(Dataset records)
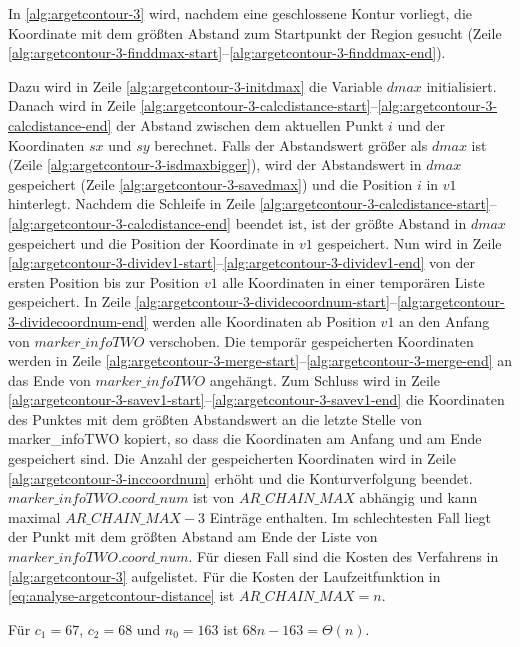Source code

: In \autoref{alg:argetcontour-3} wird, nachdem eine geschlossene Kontur vorliegt, die Koordinate mit dem größten Abstand
 zum Startpunkt der Region gesucht (Zeile
 \ref{alg:argetcontour-3-finddmax-start}--\ref{alg:argetcontour-3-finddmax-end}).

Dazu wird in Zeile \ref{alg:argetcontour-3-initdmax} die Variable $\mathit{dmax}$ initialisiert. Danach wird in Zeile
 \ref{alg:argetcontour-3-calcdistance-start}--\ref{alg:argetcontour-3-calcdistance-end} der Abstand zwischen dem
 aktuellen Punkt $i$ und der Koordinaten $\mathit{sx}$ und $\mathit{sy}$ berechnet. Falls der Abstandswert größer als
 $\mathit{dmax}$ ist (Zeile \ref{alg:argetcontour-3-isdmaxbigger}), wird der Abstandswert in $\mathit{dmax}$
 gespeichert (Zeile \ref{alg:argetcontour-3-savedmax}) und die Position $i$ in $\mathit{v1}$ hinterlegt. Nachdem die
 Schleife in Zeile \ref{alg:argetcontour-3-calcdistance-start}--\ref{alg:argetcontour-3-calcdistance-end} beendet ist,
 ist der größte Abstand in $\mathit{dmax}$ gespeichert und die Position der Koordinate in $\mathit{v1}$ gespeichert.
 Nun wird in Zeile \ref{alg:argetcontour-3-dividev1-start}--\ref{alg:argetcontour-3-dividev1-end} von der ersten
 Position bis zur Position $\mathit{v1}$ alle Koordinaten in einer temporären Liste gespeichert. In Zeile
 \ref{alg:argetcontour-3-dividecoordnum-start}--\ref{alg:argetcontour-3-dividecoordnum-end} werden alle Koordinaten ab
 Position $\mathit{v1}$ an den Anfang von $\mathit{marker\_infoTWO}$ verschoben. Die temporär gespeicherten Koordinaten
 werden in Zeile \ref{alg:argetcontour-3-merge-start}--\ref{alg:argetcontour-3-merge-end} an das Ende von
 $\mathit{marker\_infoTWO}$ angehängt. Zum Schluss wird in Zeile
 \ref{alg:argetcontour-3-savev1-start}--\ref{alg:argetcontour-3-savev1-end} die Koordinaten des Punktes mit dem größten
 Abstandswert an die letzte Stelle von marker\_infoTWO kopiert, so dass die Koordinaten am Anfang und am Ende
 gespeichert sind. Die Anzahl der gespeicherten Koordinaten wird in Zeile \ref{alg:argetcontour-3-inccoordnum} erhöht
 und die Konturverfolgung beendet. $\mathit{marker\_infoTWO.coord\_num}$ ist von $\mathit{AR\_CHAIN\_MAX}$ abhängig und
 kann maximal $\mathit{AR\_CHAIN\_MAX} - 3$ Einträge enthalten. Im schlechtesten Fall liegt der Punkt mit dem größten
 Abstand am Ende der Liste von $\mathit{marker\_infoTWO.coord\_num}$. Für diesen Fall sind die Kosten des Verfahrens
 in \autoref{alg:argetcontour-3} aufgelistet. Für die Kosten der Laufzeitfunktion in
 \autoref{eq:analyse-argetcontour-distance} ist $\mathit{AR\_CHAIN\_MAX} = n$.

Für $c_{1} = 67$, $c_{2} = 68$ und $n_{0} = 163$ ist $68n - 163 = \Theta(n)$.

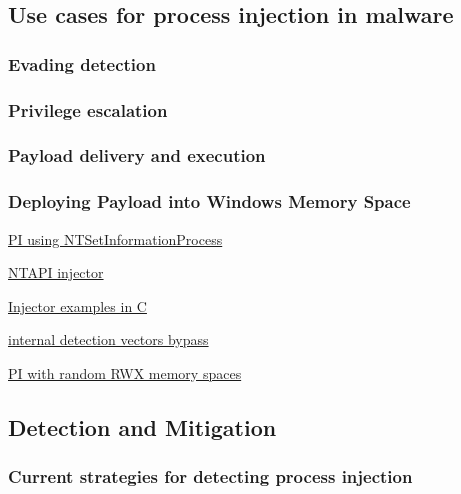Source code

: \subsection{Use cases for process injection in malware}

\subsubsection{Evading detection}

\subsubsection{Privilege escalation}

\subsubsection{Payload delivery and execution}

\subsubsection{Deploying Payload into Windows Memory Space}


\autocite{Zhan:2018}

\href{https://www.riskinsight-wavestone.com/en/2023/10/process-injection-using-ntsetinformationprocess/}{PI using NTSetInformationProcess}

\href{https://github.com/elddy/Windows-NTAPI-Injector}{NTAPI injector} 

\href{https://gist.github.com/WKL-Sec/96e17188e4c159c2cdf7ff2c111130cc#file-local-c}{Injector examples in C}

\href{https://www.unknowncheats.me/forum/anti-cheat-bypass/286274-internal-detection-vectors-bypass.html}{internal detection vectors bypass}

\href{https://medium.com/@s12deff/process-injection-with-random-rwx-memory-spaces-3e3651149527}{PI with random RWX memory spaces}


\subsection{Detection and Mitigation}

\subsubsection{Current strategies for detecting process injection}

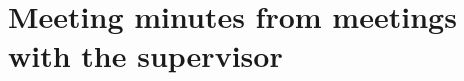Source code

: \chapter{Meeting minutes from meetings with the supervisor}
\newpage

\newpage

\newpage

\newpage

\newpage

\newpage

\newpage

\newpage

\newpage

\newpage

\newpage
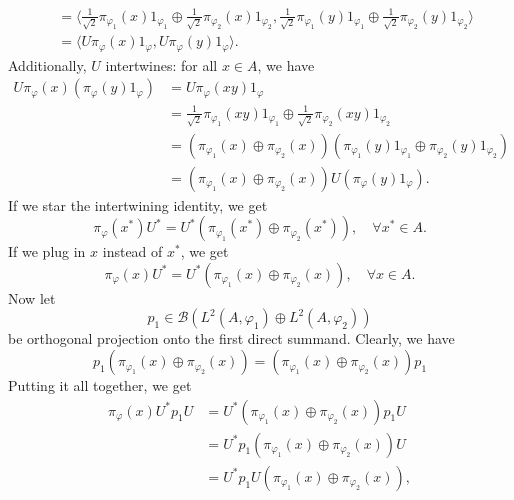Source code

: \begin{myproof}
\begin{itemize}
\begin{align*}
      &= \langle \frac{1}{\sqrt{2}} \pi_{\varphi_1} (x) 1_{\varphi_1} \oplus \frac{1}{\sqrt{2}} \pi_{\varphi_2} (x) 1_{\varphi_2}, \frac{1}{\sqrt{2}} \pi_{\varphi_1} (y) 1_{\varphi_1} \oplus \frac{1}{\sqrt{2}} \pi_{\varphi_2} (y) 1_{\varphi_2} \rangle\\
      &= \langle U \pi_\varphi (x) 1_\varphi, U \pi_\varphi (y) 1_\varphi \rangle.
    \end{align*}
    Additionally, $U$ intertwines: for all $x \in A$, we have
    \begin{align*}
      U \pi_{\varphi}(x) (\pi_{\varphi} (y) 1_{\varphi}) &= U \pi_{\varphi} (xy) 1_{\varphi}\\
      &= \frac{1}{\sqrt{2}} \pi_{\varphi_1} (xy) 1_{\varphi_1} \oplus \frac{1}{\sqrt{2}} \pi_{\varphi_2} (xy) 1_{\varphi_2}\\
      &= \left(\pi_{\varphi_1} (x) \oplus \pi_{\varphi_2} (x)\right) (\pi_{\varphi_1} (y) 1_{\varphi_1} \oplus \pi_{\varphi_2} (y) 1_{\varphi_2})\\
      &= \left(\pi_{\varphi_1} (x) \oplus \pi_{\varphi_2} (x)\right) U (\pi_{\varphi} (y) 1_{\varphi}).
    \end{align*}
    If we star the intertwining identity, we get 
    \begin{equation*}
      \pi_{\varphi}(x^*) U^* = U^* \left(\pi_{\varphi_1} (x^*) \oplus \pi_{\varphi_2} (x^*)\right),\quad \forall x^* \in A.
    \end{equation*}
    If we plug in $x$ instead of $x^*$, we get 
    \begin{equation*}
      \pi_{\varphi}(x) U^* = U^* \left(\pi_{\varphi_1} (x) \oplus \pi_{\varphi_2} (x)\right),\quad \forall x \in A.
    \end{equation*}
    Now let $$p_1 \in \mathcal{B} (L^2 (A, \varphi_1) \oplus L^2 (A, \varphi_2))$$
    be orthogonal projection onto the first direct summand.
    Clearly, we have
    \begin{equation*}
      p_1 \left(\pi_{\varphi_1} (x) \oplus \pi_{\varphi_2} (x)\right) = \left(\pi_{\varphi_1} (x) \oplus \pi_{\varphi_2} (x)\right) p_1 
    \end{equation*}
    Putting it all together, we get 
    \begin{align*}
      \pi_{\varphi} (x) U^* p_1 U &= U^* (\pi_{\varphi_1} (x) \oplus \pi_{\varphi_2} (x)) p_1 U\\
      &= U^* p_1 (\pi_{\varphi_1} (x) \oplus \pi_{\varphi_2} (x)) U\\
      &= U^* p_1 U (\pi_{\varphi_1} (x) \oplus \pi_{\varphi_2} (x)),

\end{align*}
\end{itemize}
\end{myproof}
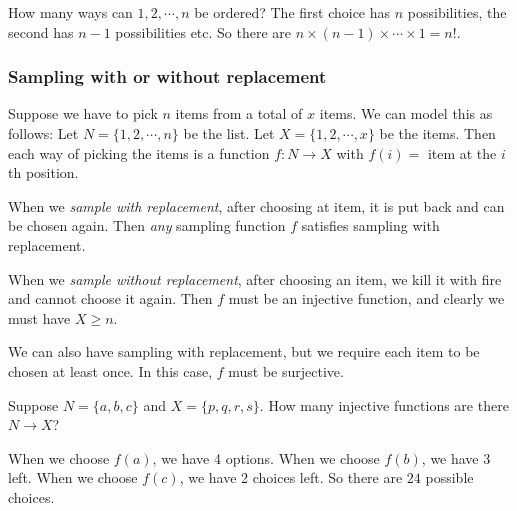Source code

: \documentclass[a4paper]{article}
\begin{document}
\begin{eg}
  How many ways can $1, 2, \cdots, n$ be ordered? The first choice has $n$ possibilities, the second has $n - 1$ possibilities etc. So there are $n\times (n - 1)\times\cdots \times 1 = n!$.
\end{eg}

\subsubsection*{Sampling with or without replacement}
Suppose we have to pick $n$ items from a total of $x$ items. We can model this as follows: Let $N = \{1, 2, \cdots, n\}$ be the list. Let $X = \{1, 2, \cdots, x\}$ be the items. Then each way of picking the items is a function $f: N\to X$ with $f(i) =$ item at the $i$th position.

\begin{defi}
  When we \emph{sample with replacement}, after choosing at item, it is put back and can be chosen again. Then \emph{any} sampling function $f$ satisfies sampling with replacement.
\end{defi}

\begin{defi}
  When we \emph{sample without replacement}, after choosing an item, we kill it with fire and cannot choose it again. Then $f$ must be an injective function, and clearly we must have $X \geq n$.
\end{defi}

We can also have sampling with replacement, but we require each item to be chosen at least once. In this case, $f$ must be surjective.

\begin{eg}
  Suppose $N = \{a, b, c\}$ and $X = \{p, q, r, s\}$. How many injective functions are there $N\to X$?

  When we choose $f(a)$, we have 4 options. When we choose $f(b)$, we have 3 left. When we choose $f(c)$, we have 2 choices left. So there are $24$ possible choices.
\end{eg}
\end{document}
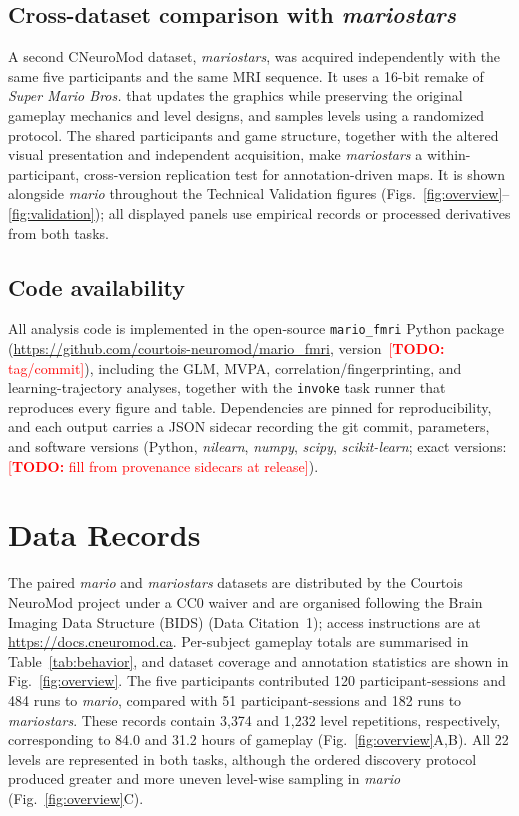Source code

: \documentclass{article}
\newcommand{\TODO}[1]{\textcolor{red}{[\textbf{TODO:} #1]}}
\begin{document}
\subsection*{Cross-dataset comparison with \textit{mariostars}}
A second CNeuroMod dataset, \textit{mariostars}, was acquired independently with the same five
participants and the same MRI sequence. It uses a 16-bit remake of \textit{Super Mario Bros.}
that updates the graphics while preserving the original gameplay mechanics and level designs,
and samples levels using a randomized protocol. The shared participants and game structure,
together with the altered visual presentation and independent acquisition, make
\textit{mariostars} a within-participant, cross-version replication test for annotation-driven
maps. It is shown alongside \textit{mario} throughout the Technical Validation figures
(Figs.~\ref{fig:overview}--\ref{fig:validation}); all displayed panels use empirical records or
processed derivatives from both tasks.

\subsection*{Code availability}
All analysis code is implemented in the open-source \texttt{mario\_fmri} Python package
(\url{https://github.com/courtois-neuromod/mario_fmri}, version~\TODO{tag/commit}), including the
GLM, MVPA, correlation/fingerprinting, and learning-trajectory analyses, together with the
\texttt{invoke} task runner that reproduces every figure and table. Dependencies are pinned for
reproducibility, and each output carries a JSON sidecar recording the git commit, parameters, and
software versions (Python, \textit{nilearn}, \textit{numpy}, \textit{scipy},
\textit{scikit-learn}; exact versions: \TODO{fill from provenance sidecars at release}).


\section*{Data Records}
\label{sec:datarecords}

The paired \textit{mario} and \textit{mariostars} datasets are distributed by the Courtois
NeuroMod project under a CC0 waiver and are organised following the Brain Imaging Data Structure
(BIDS)\cite{gorgolewski2016bids}
(Data Citation~1); access instructions are at \url{https://docs.cneuromod.ca}. Per-subject
gameplay totals are summarised in Table~\ref{tab:behavior}, and dataset coverage and annotation
statistics are shown in Fig.~\ref{fig:overview}. The five participants contributed 120
participant-sessions and 484 runs to \textit{mario}, compared with 51 participant-sessions and 182
runs to \textit{mariostars}. These records contain 3{,}374 and 1{,}232 level repetitions,
respectively, corresponding to 84.0 and 31.2 hours of gameplay (Fig.~\ref{fig:overview}A,B). All 22
levels are represented in both tasks, although the ordered discovery protocol produced greater
and more uneven level-wise sampling in \textit{mario} (Fig.~\ref{fig:overview}C).
\end{document}
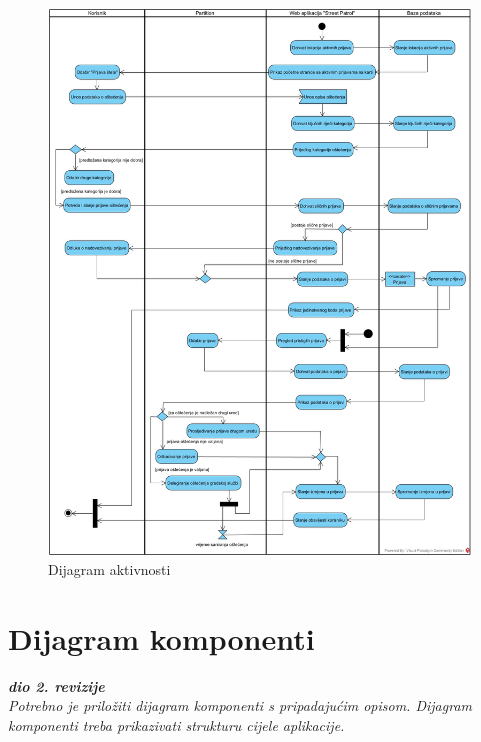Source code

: 			\begin{figure}[H]
				\includegraphics[width=\textwidth]{slike/dijagramAktivnosti.jpg} %
				\caption{Dijagram aktivnosti}
				\label{fig:dijagramAktivnosti} %
			\end{figure}
			
			\eject
			\section{Dijagram komponenti}
			
			\textbf{\textit{dio 2. revizije}}\\
			
			\textit{Potrebno je priložiti dijagram komponenti s pripadajućim opisom. Dijagram komponenti treba prikazivati strukturu cijele aplikacije.}
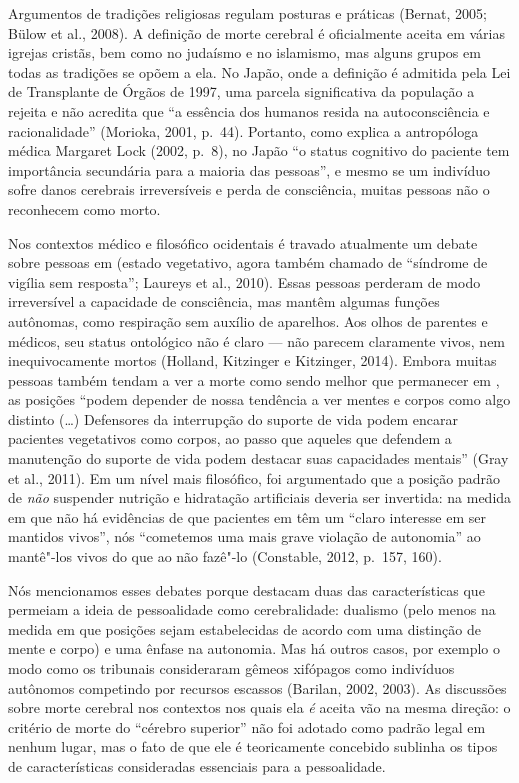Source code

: Argumentos de tradições religiosas regulam posturas e práticas (Bernat,
2005; Bülow et al., 2008). A definição de morte cerebral é oficialmente
aceita em várias igrejas cristãs, bem como no judaísmo e no islamismo, mas
alguns grupos em todas as tradições se opõem a ela. No Japão, onde a
definição é admitida pela Lei de Transplante de Órgãos de 1997, uma
parcela significativa da população a rejeita e não acredita que ``a
essência dos humanos resida na autoconsciência e racionalidade''
(Morioka, 2001, p.~44). Portanto, como explica a antropóloga médica
Margaret Lock (2002, p.~8), no Japão ``o status cognitivo do paciente tem
importância secundária para a maioria das pessoas'', e mesmo se um
indivíduo sofre danos cerebrais irreversíveis e perda de consciência,
muitas pessoas não o reconhecem como morto.

Nos contextos médico e filosófico ocidentais é travado atualmente um
debate sobre pessoas em  (estado vegetativo, agora também chamado de
``síndrome de vigília sem resposta''; Laureys et al., 2010). Essas
pessoas perderam de modo irreversível a capacidade de consciência, mas
mantêm algumas funções autônomas, como respiração sem auxílio de
aparelhos. Aos olhos de parentes e médicos, seu status ontológico não é
claro --- não parecem claramente vivos, nem inequivocamente mortos
(Holland, Kitzinger e Kitzinger, 2014). Embora muitas pessoas também
tendam a ver a morte como sendo melhor que permanecer em , as
posições ``podem depender de nossa tendência a ver mentes e corpos como
algo distinto (\ldots{}) Defensores da interrupção do suporte de vida podem
encarar pacientes vegetativos como corpos, ao passo que aqueles que
defendem a manutenção do suporte de vida podem destacar suas capacidades
mentais'' (Gray et al., 2011). Em um nível mais filosófico, foi
argumentado que a posição padrão de \emph{não} suspender nutrição e
hidratação artificiais deveria ser invertida: na medida em que não há
evidências de que pacientes em  têm um ``claro interesse em ser
mantidos vivos'', nós ``cometemos uma mais grave violação de autonomia''
ao mantê"-los vivos do que ao não fazê"-lo (Constable, 2012, p.~157, 160).

Nós mencionamos esses debates porque destacam duas das características
que permeiam a ideia de pessoalidade como cerebralidade: dualismo (pelo
menos na medida em que posições sejam estabelecidas de acordo com uma
distinção de mente e corpo) e uma ênfase na autonomia. Mas há outros
casos, por exemplo o modo como os tribunais consideraram gêmeos
xifópagos como indivíduos autônomos competindo por recursos escassos
(Barilan, 2002, 2003). As discussões sobre morte cerebral nos contextos
nos quais ela \emph{é} aceita vão na mesma direção: o critério de morte
do ``cérebro superior'' não foi adotado como padrão legal em nenhum
lugar, mas o fato de que ele é teoricamente concebido sublinha os tipos
de características consideradas essenciais para a pessoalidade.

- **What the exercise asks**:
Go through the data above and find the lines with the word "tradições". Copy each of those lines.

- **Worked solution**:
: Argumentos de tradições religiosas regulam posturas e práticas (Bernat,
alguns grupos em todas as tradições se opõem a ela. No Japão, onde a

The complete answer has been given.